Las suecas que descubrió José Luis Vázquez no solo trajeron 'atrevidos' bikinis a España. También, los controles no detectaban eso, venían con ideas y discursos de democracia. Y aquello al franquismo, aunque fuese retardado, no le hizo mucha gracia. Pero, a falta de petróleo, España necesitaba divisas para crecer y pensaron, Dios mediante, que por un ombligo y dos panfletos bien merecía la pena dejar a los españoles de Abanderado que se hiciesen los suecos durante el agosto de Benidorm.
En aquella España 'uninacional', quienes vivían en el pueblo, dentro del valle, pensaban que su pueblo y su valle eran lo máximo a pesar de las penurias de la posguerra y la represión. Pero, llegó el autobús. Y con él, los visitantes. Y aquellos primeros turistas contaban que en otros pueblos y en otros valles había algunas cosas distintas y otras muy parecidas. Unas mejores y otras peores, pero que juntas demuestran que al final todos somos de la misma cepa, del mismo homínido. Y con aquello desapareció el sentimiento patrio y se anhelo con más fuerza, si cabe, un cambio.
Y así transcurrieron los años en apacible y ebria convivencia con los turistas que han ido cambiando el autobús por el avión. Al mismo tiempo, los lugareños ya hemos dado tantas vueltas por otros pueblos y otros valles que bien sabemos que lo nuestro es lo más querido pero que no es exclusivo ni necesariamente mejor. Pero han llegado dos cosas que han puesto todo patas arriba.
Los turistas low cost vienen a España (como van a otros sitios) a beber, romper y desmadrar
Por un lado, los turistas low cost que vienen a España (como van a otros sitios) a beber, romper y desmadrar.

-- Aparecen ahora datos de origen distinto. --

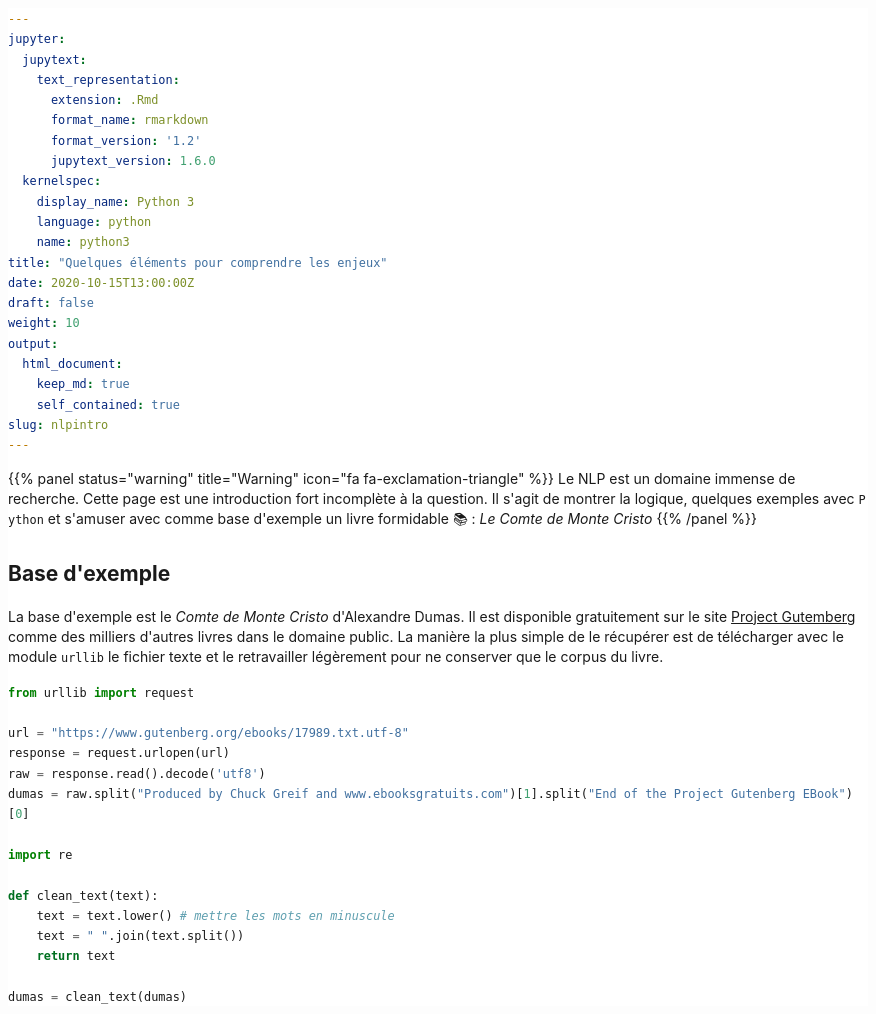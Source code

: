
 ```yaml
---
jupyter:
  jupytext:
    text_representation:
      extension: .Rmd
      format_name: rmarkdown
      format_version: '1.2'
      jupytext_version: 1.6.0
  kernelspec:
    display_name: Python 3
    language: python
    name: python3
title: "Quelques éléments pour comprendre les enjeux"
date: 2020-10-15T13:00:00Z
draft: false
weight: 10
output: 
  html_document:
    keep_md: true
    self_contained: true
slug: nlpintro
---
```







{{% panel status="warning" title="Warning" icon="fa fa-exclamation-triangle" %}}
Le NLP est un domaine immense de recherche. Cette page est une introduction
fort incomplète à la question. Il s'agit de montrer la logique, quelques exemples
avec `Python` <i class="fab fa-python"></i>
et s'amuser avec comme base d'exemple un livre formidable :books: :
*Le Comte de Monte Cristo*
{{% /panel %}}

## Base d'exemple

La base d'exemple est le *Comte de Monte Cristo* d'Alexandre Dumas.
Il est disponible
gratuitement sur le site
[Project Gutemberg](http://www.gutenberg.org/ebooks/author/492) comme des milliers
d'autres livres dans le domaine public. La manière la plus simple de le récupérer
est de télécharger avec le module `urllib` le fichier texte et le retravailler
légèrement pour ne conserver que le corpus du livre. 


```python
from urllib import request

url = "https://www.gutenberg.org/ebooks/17989.txt.utf-8"
response = request.urlopen(url)
raw = response.read().decode('utf8')
dumas = raw.split("Produced by Chuck Greif and www.ebooksgratuits.com")[1].split("End of the Project Gutenberg EBook")[0]

import re

def clean_text(text):
    text = text.lower() # mettre les mots en minuscule
    text = " ".join(text.split())
    return text

dumas = clean_text(dumas)

```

De su mano, lo que llaman economía colaborativa y que es de todo menos colaborativa, pues la mejor formar de contribuir entre todos es pagando bien los impuestos y estos amigos de las apps hacen precisamente lo contrario. La caída de precios y la multiplicación de la oferta sin control (vaya por Dios, necesitamos que el Estado regule esto) han provocado una masificación insoportable para los vecinos y una escalada de precios de los alquileres que expulsa de los barrios a quienes los han mantenido con vida hasta hoy. Esto, guste a quien es guste, sucede.
Por otro lado, la alegre muchachada abertzale, anticapitalista, secesionista y rompedora. Los primeros, los vascos, llevaban tiempo sin saber qué hacer con los aerosoles de pintura que les sobraron de su época de amenazas y extorsiones. Los segundos, los catalanes, envalentonados por un procés que no procede han encontrado una pancarta para ponerse detrás y quedarse con la reivindicación. Ambos, pareciendo casi que se hayan puesto de acuerdo, han emprendido una batalla contra el turismo.
La alegre muchachada abertzale, anticapitalista, secesionista y rompedora absorbe una reivindicación latente y razonable en el extremo para convertirla en propia y patria
En esto eran expertos los jóvenes batasunos de los años del plomo, en fagocitar cualquier reivindicación social, sea la que fuere: antinucleares, contra la construcción de pantanos, de autopistas... Y eso es precisamente lo que están haciendo ahora: absorber una reivindicación latente y razonable en el extremo para convertirla en propia y patria. En violentarla para que quienes la defienden por los métodos razonables y pacíficos se queden fuera.
Pero en el fondo, como siempre, no buscan el bien para la comunidad sino levantar muros que impidan ver que fuera del valle hay vida tan buena o mejor. En abrir brechas que separen a las personas. Porque la globalización es la peor noticia para los nacionalistas radicales. Si se descubre que el ombligo patriótico no es muy diferente al extranjero el miedo a lo de fuera desaparece y el amor a la patria se diluye.
Eso sí, esta muchachada que hoy quema, pinta y rompe contra los turistas, mañana se subirá a un Uber para ir al aeropuerto y volar a Cádiz o a Ibiza a actuar como lo que son. Turistas que van a otro sitio a divertirse. Tanta paz lleven como descanso dejen.